*** DATA ***

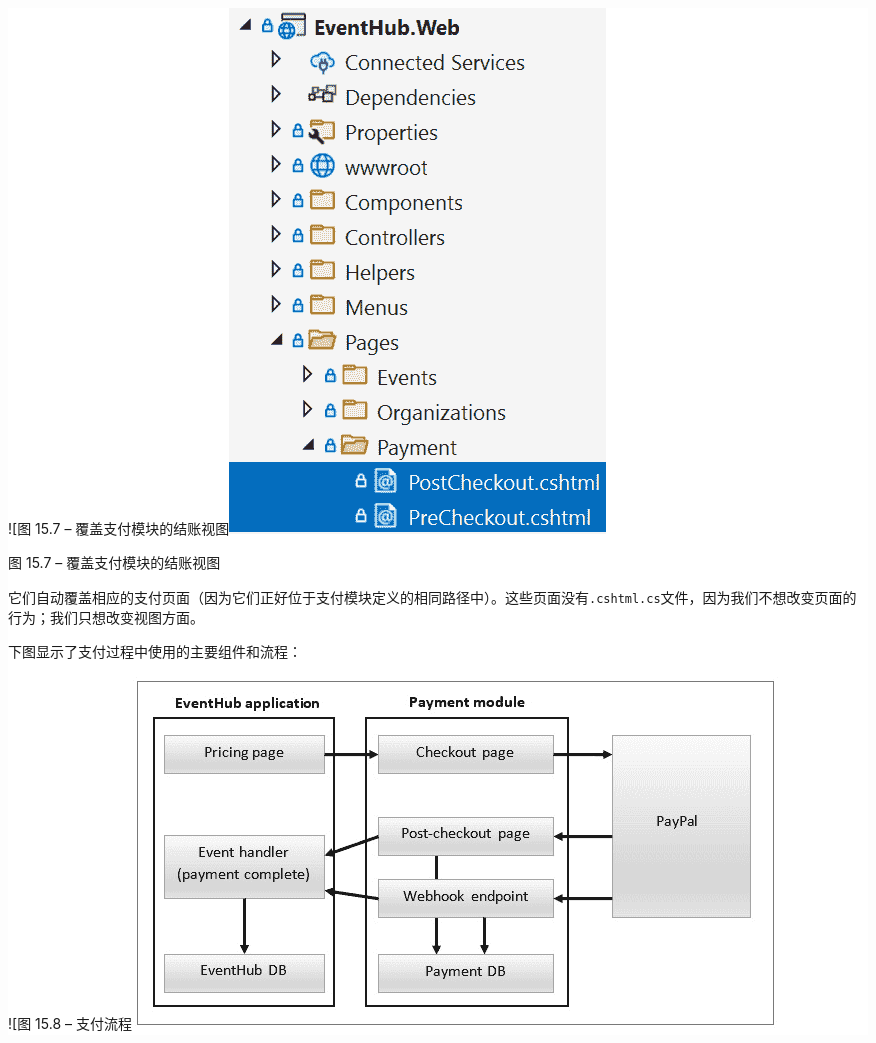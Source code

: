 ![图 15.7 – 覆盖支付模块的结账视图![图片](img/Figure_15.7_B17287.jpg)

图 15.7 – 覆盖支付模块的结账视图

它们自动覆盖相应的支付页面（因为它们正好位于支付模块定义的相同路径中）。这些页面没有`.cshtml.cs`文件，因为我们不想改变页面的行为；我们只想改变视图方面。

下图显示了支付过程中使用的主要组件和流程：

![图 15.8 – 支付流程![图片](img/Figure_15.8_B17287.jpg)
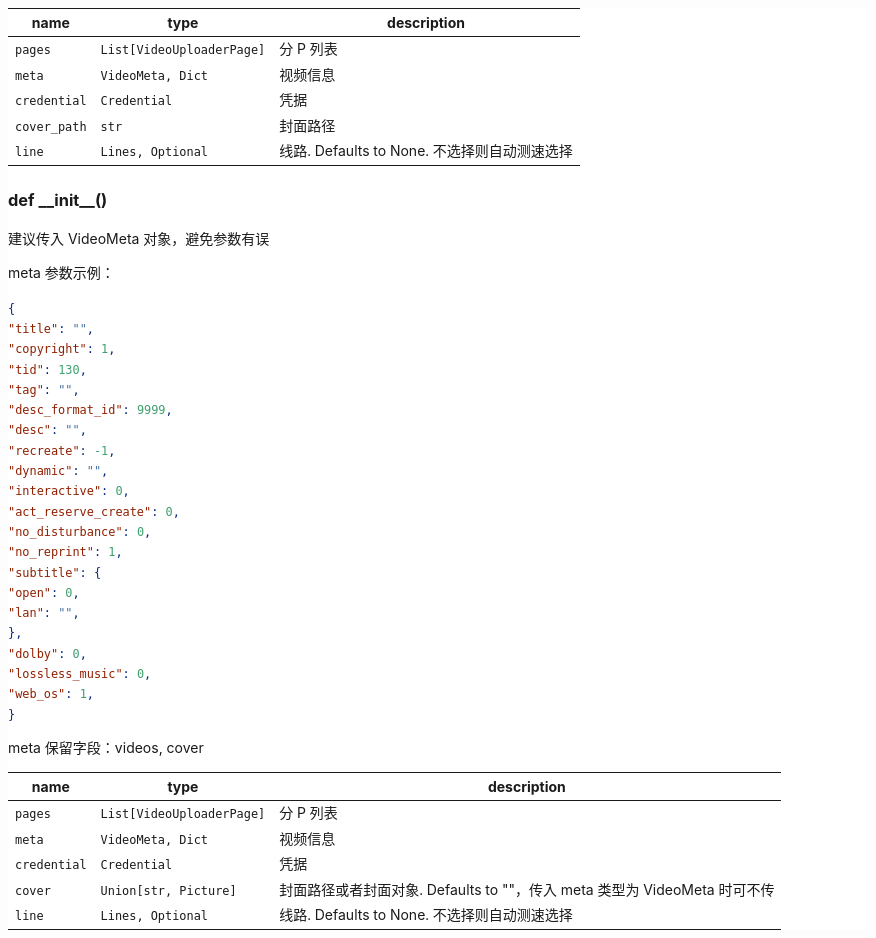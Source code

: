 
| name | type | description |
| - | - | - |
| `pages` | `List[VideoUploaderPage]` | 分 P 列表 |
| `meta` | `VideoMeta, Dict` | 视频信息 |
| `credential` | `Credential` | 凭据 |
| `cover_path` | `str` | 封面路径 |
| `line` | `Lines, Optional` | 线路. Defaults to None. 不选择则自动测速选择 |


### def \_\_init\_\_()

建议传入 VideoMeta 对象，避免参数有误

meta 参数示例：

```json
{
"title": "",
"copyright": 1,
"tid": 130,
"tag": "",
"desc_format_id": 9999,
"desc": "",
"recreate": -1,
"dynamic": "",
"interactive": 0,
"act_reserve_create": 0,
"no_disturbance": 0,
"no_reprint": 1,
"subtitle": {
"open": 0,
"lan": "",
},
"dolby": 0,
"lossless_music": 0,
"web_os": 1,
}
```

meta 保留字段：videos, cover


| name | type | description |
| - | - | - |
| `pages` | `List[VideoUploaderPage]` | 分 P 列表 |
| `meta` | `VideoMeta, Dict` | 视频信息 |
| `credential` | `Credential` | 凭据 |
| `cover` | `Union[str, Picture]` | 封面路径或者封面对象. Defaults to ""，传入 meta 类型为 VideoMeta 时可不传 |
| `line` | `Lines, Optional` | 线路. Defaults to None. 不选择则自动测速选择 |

***

» WHAT YOU WILL DO: Output every record verbatim, excluding any picture it contains.

» SOLUTION FOR THIS EXERCISE:
Source code

: ![图 15.7 – 覆盖支付模块的结账视图![图片](img/Figure_15.7_B17287.jpg)

图 15.7 – 覆盖支付模块的结账视图

它们自动覆盖相应的支付页面（因为它们正好位于支付模块定义的相同路径中）。这些页面没有`.cshtml.cs`文件，因为我们不想改变页面的行为；我们只想改变视图方面。

下图显示了支付过程中使用的主要组件和流程：

![图 15.8 – 支付流程![图片](img/Figure_15.8_B17287.jpg)
Source code

: 
| name | type | description |
| - | - | - |
| `pages` | `List[VideoUploaderPage]` | 分 P 列表 |
| `meta` | `VideoMeta, Dict` | 视频信息 |
| `credential` | `Credential` | 凭据 |
| `cover_path` | `str` | 封面路径 |
| `line` | `Lines, Optional` | 线路. Defaults to None. 不选择则自动测速选择 |


### def \_\_init\_\_()

建议传入 VideoMeta 对象，避免参数有误

meta 参数示例：

```json
{
"title": "",
"copyright": 1,
"tid": 130,
"tag": "",
"desc_format_id": 9999,
"desc": "",
"recreate": -1,
"dynamic": "",
"interactive": 0,
"act_reserve_create": 0,
"no_disturbance": 0,
"no_reprint": 1,
"subtitle": {
"open": 0,
"lan": "",
},
"dolby": 0,
"lossless_music": 0,
"web_os": 1,
}
```

meta 保留字段：videos, cover


| name | type | description |
| - | - | - |
| `pages` | `List[VideoUploaderPage]` | 分 P 列表 |
| `meta` | `VideoMeta, Dict` | 视频信息 |
| `credential` | `Credential` | 凭据 |
| `cover` | `Union[str, Picture]` | 封面路径或者封面对象. Defaults to ""，传入 meta 类型为 VideoMeta 时可不传 |
| `line` | `Lines, Optional` | 线路. Defaults to None. 不选择则自动测速选择 |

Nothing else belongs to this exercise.